• [ACTIVITY] Since the pictures are not wanted, copy only the text of every record exactly.

• [DATASET RECORDS]

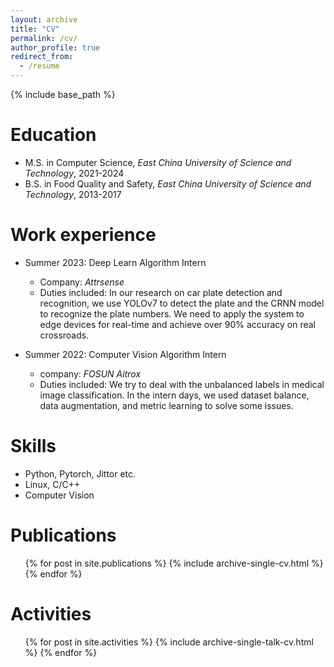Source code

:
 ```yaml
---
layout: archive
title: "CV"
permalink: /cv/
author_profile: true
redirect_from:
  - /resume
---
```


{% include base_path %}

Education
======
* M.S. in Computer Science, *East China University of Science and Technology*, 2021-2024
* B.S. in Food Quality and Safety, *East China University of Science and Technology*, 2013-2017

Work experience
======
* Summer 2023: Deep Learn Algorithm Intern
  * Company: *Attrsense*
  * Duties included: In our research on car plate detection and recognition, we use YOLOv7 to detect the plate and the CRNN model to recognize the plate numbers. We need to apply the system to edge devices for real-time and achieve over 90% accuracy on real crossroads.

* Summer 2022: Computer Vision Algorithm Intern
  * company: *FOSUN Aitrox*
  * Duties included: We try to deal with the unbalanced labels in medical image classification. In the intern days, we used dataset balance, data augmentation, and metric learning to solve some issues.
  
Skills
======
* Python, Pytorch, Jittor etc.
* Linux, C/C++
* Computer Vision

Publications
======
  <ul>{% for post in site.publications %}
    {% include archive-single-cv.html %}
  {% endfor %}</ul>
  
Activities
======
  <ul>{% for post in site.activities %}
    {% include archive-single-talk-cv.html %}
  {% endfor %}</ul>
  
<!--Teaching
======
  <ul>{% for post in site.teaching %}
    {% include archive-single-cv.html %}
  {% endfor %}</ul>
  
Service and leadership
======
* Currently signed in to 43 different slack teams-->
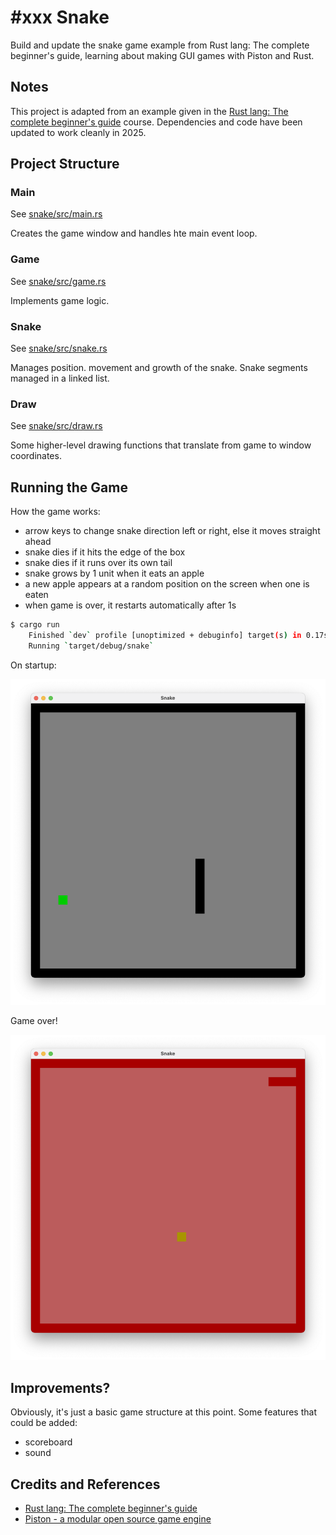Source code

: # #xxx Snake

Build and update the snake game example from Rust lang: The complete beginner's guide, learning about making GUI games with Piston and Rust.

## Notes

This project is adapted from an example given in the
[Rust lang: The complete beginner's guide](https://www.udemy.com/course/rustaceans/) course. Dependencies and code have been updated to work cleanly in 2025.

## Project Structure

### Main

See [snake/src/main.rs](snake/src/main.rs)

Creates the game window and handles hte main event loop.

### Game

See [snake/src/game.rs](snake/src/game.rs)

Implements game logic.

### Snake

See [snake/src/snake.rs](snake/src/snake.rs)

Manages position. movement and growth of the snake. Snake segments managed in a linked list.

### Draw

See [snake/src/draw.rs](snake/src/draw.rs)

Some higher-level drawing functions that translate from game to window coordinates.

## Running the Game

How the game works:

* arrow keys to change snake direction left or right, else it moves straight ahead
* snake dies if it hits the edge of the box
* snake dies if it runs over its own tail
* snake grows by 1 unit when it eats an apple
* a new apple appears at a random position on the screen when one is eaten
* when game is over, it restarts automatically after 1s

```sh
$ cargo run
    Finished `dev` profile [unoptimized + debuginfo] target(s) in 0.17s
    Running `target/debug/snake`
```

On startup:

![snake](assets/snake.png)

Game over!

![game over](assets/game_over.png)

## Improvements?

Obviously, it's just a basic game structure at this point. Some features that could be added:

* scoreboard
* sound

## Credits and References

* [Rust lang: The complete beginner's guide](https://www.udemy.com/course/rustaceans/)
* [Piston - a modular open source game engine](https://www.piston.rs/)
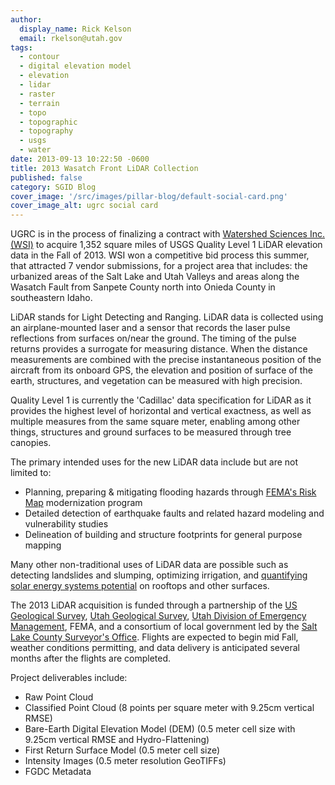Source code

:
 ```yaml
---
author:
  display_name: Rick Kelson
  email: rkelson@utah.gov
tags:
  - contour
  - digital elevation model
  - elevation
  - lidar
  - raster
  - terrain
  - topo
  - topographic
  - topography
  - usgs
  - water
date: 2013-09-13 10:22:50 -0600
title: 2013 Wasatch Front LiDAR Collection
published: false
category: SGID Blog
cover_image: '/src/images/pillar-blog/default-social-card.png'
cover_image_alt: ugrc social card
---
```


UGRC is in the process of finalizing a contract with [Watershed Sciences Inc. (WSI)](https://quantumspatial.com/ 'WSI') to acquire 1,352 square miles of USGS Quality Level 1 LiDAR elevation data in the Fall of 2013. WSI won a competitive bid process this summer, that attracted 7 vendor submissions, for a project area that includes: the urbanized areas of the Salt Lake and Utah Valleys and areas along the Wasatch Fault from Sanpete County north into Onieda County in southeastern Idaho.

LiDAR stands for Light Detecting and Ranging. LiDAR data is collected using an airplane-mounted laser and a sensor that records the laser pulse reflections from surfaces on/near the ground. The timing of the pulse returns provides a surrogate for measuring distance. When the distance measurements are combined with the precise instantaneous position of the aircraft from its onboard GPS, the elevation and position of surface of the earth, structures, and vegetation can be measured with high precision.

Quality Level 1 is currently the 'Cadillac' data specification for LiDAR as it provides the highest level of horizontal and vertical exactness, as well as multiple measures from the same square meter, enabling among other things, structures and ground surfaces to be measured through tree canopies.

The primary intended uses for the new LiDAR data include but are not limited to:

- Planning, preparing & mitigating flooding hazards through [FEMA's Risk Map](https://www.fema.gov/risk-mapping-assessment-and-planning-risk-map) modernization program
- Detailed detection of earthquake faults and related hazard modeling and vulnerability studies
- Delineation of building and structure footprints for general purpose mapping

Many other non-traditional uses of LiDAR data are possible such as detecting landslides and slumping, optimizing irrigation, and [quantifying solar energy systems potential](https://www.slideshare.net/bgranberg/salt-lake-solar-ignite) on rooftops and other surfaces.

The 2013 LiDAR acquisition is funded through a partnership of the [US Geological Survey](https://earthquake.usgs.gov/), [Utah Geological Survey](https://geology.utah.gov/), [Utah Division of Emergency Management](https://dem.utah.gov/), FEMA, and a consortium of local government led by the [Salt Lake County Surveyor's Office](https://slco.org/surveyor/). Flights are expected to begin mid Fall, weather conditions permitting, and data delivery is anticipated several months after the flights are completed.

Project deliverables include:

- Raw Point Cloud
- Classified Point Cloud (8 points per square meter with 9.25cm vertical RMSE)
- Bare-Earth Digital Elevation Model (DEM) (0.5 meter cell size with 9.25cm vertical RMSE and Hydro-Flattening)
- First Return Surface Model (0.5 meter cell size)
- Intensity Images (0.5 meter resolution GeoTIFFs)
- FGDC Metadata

• [RESPONSE]
Source code

:
 ```yaml
---
layout: archive
title: "CV"
permalink: /cv/
author_profile: true
redirect_from:
  - /resume
---
```


{% include base_path %}

Education
======
* M.S. in Computer Science, *East China University of Science and Technology*, 2021-2024
* B.S. in Food Quality and Safety, *East China University of Science and Technology*, 2013-2017

Work experience
======
* Summer 2023: Deep Learn Algorithm Intern
  * Company: *Attrsense*
  * Duties included: In our research on car plate detection and recognition, we use YOLOv7 to detect the plate and the CRNN model to recognize the plate numbers. We need to apply the system to edge devices for real-time and achieve over 90% accuracy on real crossroads.

* Summer 2022: Computer Vision Algorithm Intern
  * company: *FOSUN Aitrox*
  * Duties included: We try to deal with the unbalanced labels in medical image classification. In the intern days, we used dataset balance, data augmentation, and metric learning to solve some issues.
  
Skills
======
* Python, Pytorch, Jittor etc.
* Linux, C/C++
* Computer Vision

Publications
======
  <ul>{% for post in site.publications %}
    {% include archive-single-cv.html %}
  {% endfor %}</ul>
  
Activities
======
  <ul>{% for post in site.activities %}
    {% include archive-single-talk-cv.html %}
  {% endfor %}</ul>
  
<!--Teaching
======
  <ul>{% for post in site.teaching %}
    {% include archive-single-cv.html %}
  {% endfor %}</ul>
  
Service and leadership
======
* Currently signed in to 43 different slack teams-->
Source code

: # #xxx Snake

Build and update the snake game example from Rust lang: The complete beginner's guide, learning about making GUI games with Piston and Rust.

## Notes

This project is adapted from an example given in the
[Rust lang: The complete beginner's guide](https://www.udemy.com/course/rustaceans/) course. Dependencies and code have been updated to work cleanly in 2025.

## Project Structure

### Main

See [snake/src/main.rs](snake/src/main.rs)

Creates the game window and handles hte main event loop.

### Game

See [snake/src/game.rs](snake/src/game.rs)

Implements game logic.

### Snake

See [snake/src/snake.rs](snake/src/snake.rs)

Manages position. movement and growth of the snake. Snake segments managed in a linked list.

### Draw

See [snake/src/draw.rs](snake/src/draw.rs)

Some higher-level drawing functions that translate from game to window coordinates.

## Running the Game

How the game works:

* arrow keys to change snake direction left or right, else it moves straight ahead
* snake dies if it hits the edge of the box
* snake dies if it runs over its own tail
* snake grows by 1 unit when it eats an apple
* a new apple appears at a random position on the screen when one is eaten
* when game is over, it restarts automatically after 1s

```sh
$ cargo run
    Finished `dev` profile [unoptimized + debuginfo] target(s) in 0.17s
    Running `target/debug/snake`
```

On startup:

![snake](assets/snake.png)

Game over!

![game over](assets/game_over.png)

## Improvements?

Obviously, it's just a basic game structure at this point. Some features that could be added:

* scoreboard
* sound

## Credits and References

* [Rust lang: The complete beginner's guide](https://www.udemy.com/course/rustaceans/)
* [Piston - a modular open source game engine](https://www.piston.rs/)
Source code

:
 ```yaml
---
author:
  display_name: Rick Kelson
  email: rkelson@utah.gov
tags:
  - contour
  - digital elevation model
  - elevation
  - lidar
  - raster
  - terrain
  - topo
  - topographic
  - topography
  - usgs
  - water
date: 2013-09-13 10:22:50 -0600
title: 2013 Wasatch Front LiDAR Collection
published: false
category: SGID Blog
cover_image: '/src/images/pillar-blog/default-social-card.png'
cover_image_alt: ugrc social card
---
```


UGRC is in the process of finalizing a contract with [Watershed Sciences Inc. (WSI)](https://quantumspatial.com/ 'WSI') to acquire 1,352 square miles of USGS Quality Level 1 LiDAR elevation data in the Fall of 2013. WSI won a competitive bid process this summer, that attracted 7 vendor submissions, for a project area that includes: the urbanized areas of the Salt Lake and Utah Valleys and areas along the Wasatch Fault from Sanpete County north into Onieda County in southeastern Idaho.

LiDAR stands for Light Detecting and Ranging. LiDAR data is collected using an airplane-mounted laser and a sensor that records the laser pulse reflections from surfaces on/near the ground. The timing of the pulse returns provides a surrogate for measuring distance. When the distance measurements are combined with the precise instantaneous position of the aircraft from its onboard GPS, the elevation and position of surface of the earth, structures, and vegetation can be measured with high precision.

Quality Level 1 is currently the 'Cadillac' data specification for LiDAR as it provides the highest level of horizontal and vertical exactness, as well as multiple measures from the same square meter, enabling among other things, structures and ground surfaces to be measured through tree canopies.

The primary intended uses for the new LiDAR data include but are not limited to:

- Planning, preparing & mitigating flooding hazards through [FEMA's Risk Map](https://www.fema.gov/risk-mapping-assessment-and-planning-risk-map) modernization program
- Detailed detection of earthquake faults and related hazard modeling and vulnerability studies
- Delineation of building and structure footprints for general purpose mapping

Many other non-traditional uses of LiDAR data are possible such as detecting landslides and slumping, optimizing irrigation, and [quantifying solar energy systems potential](https://www.slideshare.net/bgranberg/salt-lake-solar-ignite) on rooftops and other surfaces.

The 2013 LiDAR acquisition is funded through a partnership of the [US Geological Survey](https://earthquake.usgs.gov/), [Utah Geological Survey](https://geology.utah.gov/), [Utah Division of Emergency Management](https://dem.utah.gov/), FEMA, and a consortium of local government led by the [Salt Lake County Surveyor's Office](https://slco.org/surveyor/). Flights are expected to begin mid Fall, weather conditions permitting, and data delivery is anticipated several months after the flights are completed.

Project deliverables include:

- Raw Point Cloud
- Classified Point Cloud (8 points per square meter with 9.25cm vertical RMSE)
- Bare-Earth Digital Elevation Model (DEM) (0.5 meter cell size with 9.25cm vertical RMSE and Hydro-Flattening)
- First Return Surface Model (0.5 meter cell size)
- Intensity Images (0.5 meter resolution GeoTIFFs)
- FGDC Metadata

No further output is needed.